Celui là est parti en courant sous les rires des gamins qui me semblaient être des imbéciles.
Au bruit des claques s'ajoute celui d'une voix qui crie « pédé ».
Charmant.
Pas besoin de regarder ses yeux pour savoir qu'il était intéressant.
J'entame la lecture de sa vie.

***

2005

« - T'es une fille, crache le premier garçonnet au second.
- C'est même pas vrai.
- Si parce que les garçons ça ne joue pas aux poupées.
- Je joue aux poupées si je veux.
- Non. Les vrais garçons ça joue au foot et à la bagarre. Paul t'es une fille.

Le dénommé Paul regarda une dernière fois son adversaire et sentant les larmes lui monter aux yeux, il tourna la tête et retourna coiffer sa poupée.

2011

« - Paul, parle, lui demanda une fille d'une quinzaine d'année, suivie de toute une bande.
- Pourquoi ?

Sa simple question souleva des éclats de rire de la part des adolescentes. 
- Y'a quoi de drôle ? se fâcha-y-il du haut de ses onze ans, provoquant l'hilarité générale.
- Putain mais quelle voix de pédé ! dit l'une des filles entre deux éclats de rire. 

« - Maman ?
- Oui chéri ?
- C'est quoi un pédé ?
- C'est un mot qui... qui dévalorise les homosexuels.
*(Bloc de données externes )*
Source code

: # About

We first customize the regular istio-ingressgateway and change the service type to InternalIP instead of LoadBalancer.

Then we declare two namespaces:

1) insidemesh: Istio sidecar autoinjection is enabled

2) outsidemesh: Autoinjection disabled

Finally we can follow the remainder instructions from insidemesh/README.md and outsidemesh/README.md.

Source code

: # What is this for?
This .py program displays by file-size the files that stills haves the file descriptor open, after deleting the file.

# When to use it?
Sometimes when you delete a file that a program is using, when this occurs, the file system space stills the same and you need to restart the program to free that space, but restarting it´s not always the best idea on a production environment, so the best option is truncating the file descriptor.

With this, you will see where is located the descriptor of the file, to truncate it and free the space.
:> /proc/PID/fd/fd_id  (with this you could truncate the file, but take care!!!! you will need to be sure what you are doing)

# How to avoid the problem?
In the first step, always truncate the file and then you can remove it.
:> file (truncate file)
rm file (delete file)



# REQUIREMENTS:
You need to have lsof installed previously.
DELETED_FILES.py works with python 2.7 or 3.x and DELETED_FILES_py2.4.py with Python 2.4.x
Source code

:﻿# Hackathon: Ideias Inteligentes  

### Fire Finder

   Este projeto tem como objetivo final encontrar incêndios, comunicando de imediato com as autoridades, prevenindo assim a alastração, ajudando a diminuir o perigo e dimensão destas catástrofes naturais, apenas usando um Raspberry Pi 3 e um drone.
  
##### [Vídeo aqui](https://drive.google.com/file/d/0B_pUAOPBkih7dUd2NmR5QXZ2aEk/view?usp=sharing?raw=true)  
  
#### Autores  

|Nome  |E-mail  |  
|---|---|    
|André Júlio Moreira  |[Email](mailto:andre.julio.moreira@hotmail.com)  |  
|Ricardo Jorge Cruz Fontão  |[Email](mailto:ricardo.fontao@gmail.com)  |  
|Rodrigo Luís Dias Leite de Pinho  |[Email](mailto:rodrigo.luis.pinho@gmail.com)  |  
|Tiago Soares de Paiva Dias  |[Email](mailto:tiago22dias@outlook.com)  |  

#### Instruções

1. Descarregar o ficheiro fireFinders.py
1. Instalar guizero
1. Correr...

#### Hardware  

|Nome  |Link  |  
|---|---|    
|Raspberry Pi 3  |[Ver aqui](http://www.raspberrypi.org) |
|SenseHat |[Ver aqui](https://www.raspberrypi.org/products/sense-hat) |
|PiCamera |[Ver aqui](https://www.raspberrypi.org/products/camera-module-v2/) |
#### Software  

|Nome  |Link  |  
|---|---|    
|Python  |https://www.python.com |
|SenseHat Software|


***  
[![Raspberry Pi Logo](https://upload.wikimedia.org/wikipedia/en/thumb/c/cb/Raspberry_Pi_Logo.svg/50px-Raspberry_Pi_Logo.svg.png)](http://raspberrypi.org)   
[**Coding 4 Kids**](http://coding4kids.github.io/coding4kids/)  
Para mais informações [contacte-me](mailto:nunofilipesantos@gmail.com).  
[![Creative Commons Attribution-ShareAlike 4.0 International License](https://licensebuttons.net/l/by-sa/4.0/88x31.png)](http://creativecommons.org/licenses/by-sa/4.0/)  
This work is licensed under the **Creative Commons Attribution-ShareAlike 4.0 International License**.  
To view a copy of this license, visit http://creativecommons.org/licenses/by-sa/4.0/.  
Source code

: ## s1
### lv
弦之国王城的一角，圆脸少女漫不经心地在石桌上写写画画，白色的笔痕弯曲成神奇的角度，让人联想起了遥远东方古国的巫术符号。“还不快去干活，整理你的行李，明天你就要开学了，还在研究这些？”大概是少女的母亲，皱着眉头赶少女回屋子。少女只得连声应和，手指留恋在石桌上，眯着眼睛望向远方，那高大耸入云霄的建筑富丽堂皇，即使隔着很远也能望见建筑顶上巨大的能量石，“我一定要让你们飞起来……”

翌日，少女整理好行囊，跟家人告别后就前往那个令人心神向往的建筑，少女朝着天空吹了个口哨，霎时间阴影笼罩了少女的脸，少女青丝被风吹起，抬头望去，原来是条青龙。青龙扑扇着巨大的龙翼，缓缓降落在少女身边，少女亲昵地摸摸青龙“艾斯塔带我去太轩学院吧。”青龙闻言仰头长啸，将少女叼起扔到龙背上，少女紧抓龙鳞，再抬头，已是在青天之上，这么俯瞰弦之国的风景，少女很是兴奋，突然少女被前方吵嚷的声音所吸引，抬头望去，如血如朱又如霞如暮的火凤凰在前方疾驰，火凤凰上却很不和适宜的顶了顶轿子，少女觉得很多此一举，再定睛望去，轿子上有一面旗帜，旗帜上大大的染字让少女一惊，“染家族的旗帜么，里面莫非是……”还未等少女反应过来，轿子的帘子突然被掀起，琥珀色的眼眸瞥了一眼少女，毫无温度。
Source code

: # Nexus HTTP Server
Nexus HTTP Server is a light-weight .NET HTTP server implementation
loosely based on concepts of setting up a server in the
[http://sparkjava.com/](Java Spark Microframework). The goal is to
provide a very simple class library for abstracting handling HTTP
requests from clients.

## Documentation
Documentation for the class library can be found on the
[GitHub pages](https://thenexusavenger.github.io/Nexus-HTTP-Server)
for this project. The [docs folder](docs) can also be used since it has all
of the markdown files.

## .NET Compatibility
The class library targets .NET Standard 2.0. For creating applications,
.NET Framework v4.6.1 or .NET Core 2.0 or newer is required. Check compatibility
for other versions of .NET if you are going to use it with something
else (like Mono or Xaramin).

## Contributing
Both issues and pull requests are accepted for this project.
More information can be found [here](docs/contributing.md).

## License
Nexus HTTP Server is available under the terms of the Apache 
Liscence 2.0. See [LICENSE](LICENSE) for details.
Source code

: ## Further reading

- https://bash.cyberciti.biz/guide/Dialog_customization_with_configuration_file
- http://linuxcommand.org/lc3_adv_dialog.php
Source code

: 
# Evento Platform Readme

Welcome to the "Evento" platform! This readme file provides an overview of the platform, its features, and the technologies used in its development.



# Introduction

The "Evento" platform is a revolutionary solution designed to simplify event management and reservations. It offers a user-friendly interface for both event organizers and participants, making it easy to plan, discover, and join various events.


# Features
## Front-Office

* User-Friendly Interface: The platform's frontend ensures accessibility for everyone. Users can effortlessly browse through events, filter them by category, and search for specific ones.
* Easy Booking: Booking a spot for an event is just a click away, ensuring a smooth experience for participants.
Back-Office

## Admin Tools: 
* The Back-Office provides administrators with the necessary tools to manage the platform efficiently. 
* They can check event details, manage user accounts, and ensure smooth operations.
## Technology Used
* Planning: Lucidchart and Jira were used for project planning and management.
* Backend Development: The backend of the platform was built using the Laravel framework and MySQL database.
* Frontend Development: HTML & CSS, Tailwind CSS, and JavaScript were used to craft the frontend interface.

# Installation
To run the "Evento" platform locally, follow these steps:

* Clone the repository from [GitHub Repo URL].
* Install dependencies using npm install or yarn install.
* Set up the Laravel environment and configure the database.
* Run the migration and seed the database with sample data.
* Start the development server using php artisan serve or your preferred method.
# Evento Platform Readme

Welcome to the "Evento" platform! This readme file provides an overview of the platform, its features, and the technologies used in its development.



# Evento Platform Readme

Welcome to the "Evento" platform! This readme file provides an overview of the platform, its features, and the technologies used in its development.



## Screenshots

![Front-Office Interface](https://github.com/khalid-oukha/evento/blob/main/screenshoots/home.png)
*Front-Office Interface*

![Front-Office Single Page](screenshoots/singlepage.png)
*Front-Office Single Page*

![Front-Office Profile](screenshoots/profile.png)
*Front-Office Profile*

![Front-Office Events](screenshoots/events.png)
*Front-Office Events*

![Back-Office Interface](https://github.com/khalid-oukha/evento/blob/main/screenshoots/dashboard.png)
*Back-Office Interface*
Pourquoi ?
- Parce qu'au collège y'a des filles qui ont dit que j'avais une voix de pédé.
- Elles avaient quel âge ces filles ? demande la maman.
- C'est des troisièmes.
- J'irai en parler au principal, ça ne peut plus continuer.
- Non c'est bon ! C'était pour rigoler, ment-il avant de partir dans sa chambre.

Ce jour là Paul a pleuré. Il a regardé dehors, où la pluie battait à tout rompre. Il a attendu que sa mère soit dans sa chambre pour sortir sous le temps pluvieux.
En se disant qu'avec les gouttes d'eau, on ne verrait pas ses larmes.
Il a marché dans la rue, sur le béton mouillé, grimaçant des qu'il voyait son reflet dans une flaque d'eau. Puis il a aperçu un magazine trempé posé sur un banc.
Il l'a pris et en a feuilleté les pages collées par la pluie.
Son regard s'est arrêté sur un homme jouant au football. Il compara ses mains avec les siennes. Les siennes étaient immaculées, les ongles étaient coupés en oval parfait et sa peau était encore celle d'un enfant, douce et pâle.
Celle de l'homme étaient plus viriles, légèrement abîmées.
Jamais il n'avait tapé dans un ballon.
Jamais il n'avait participé à un tournoi de football ou à un match de rugby.
Il continua de tourner les pages et tomba sur une publicité de lingerie, ou une femme posait en sous vêtement avec un regard aguicheur.
Paul ne comprend pas ce que les garçons de se classe trouvent à ce genre de filles.
Paul ne comprend pas ce que les garçons de son âge trouvent aux filles.
Il n'a jamais bavé devant un décolleté provocant, ou encore contemplé quinze bonnes minutes le compte Instagram de Kylie Jenner dans la cour de récré.

Paul sait tout ça, il sait qu'à l'inverse des garçons du collège il n'est pas attiré par les filles, mais par les garçons.

« - Eh c'est la pédale là bas ! cria une voix masculine, l'interrompant dans ses pensées.

Des rires se firent entendre, et la bande de garçons s'approcha de lui.
En remarquant leurs regards vicieux et leurs sourires, il su d'avance ce qui allait se passer.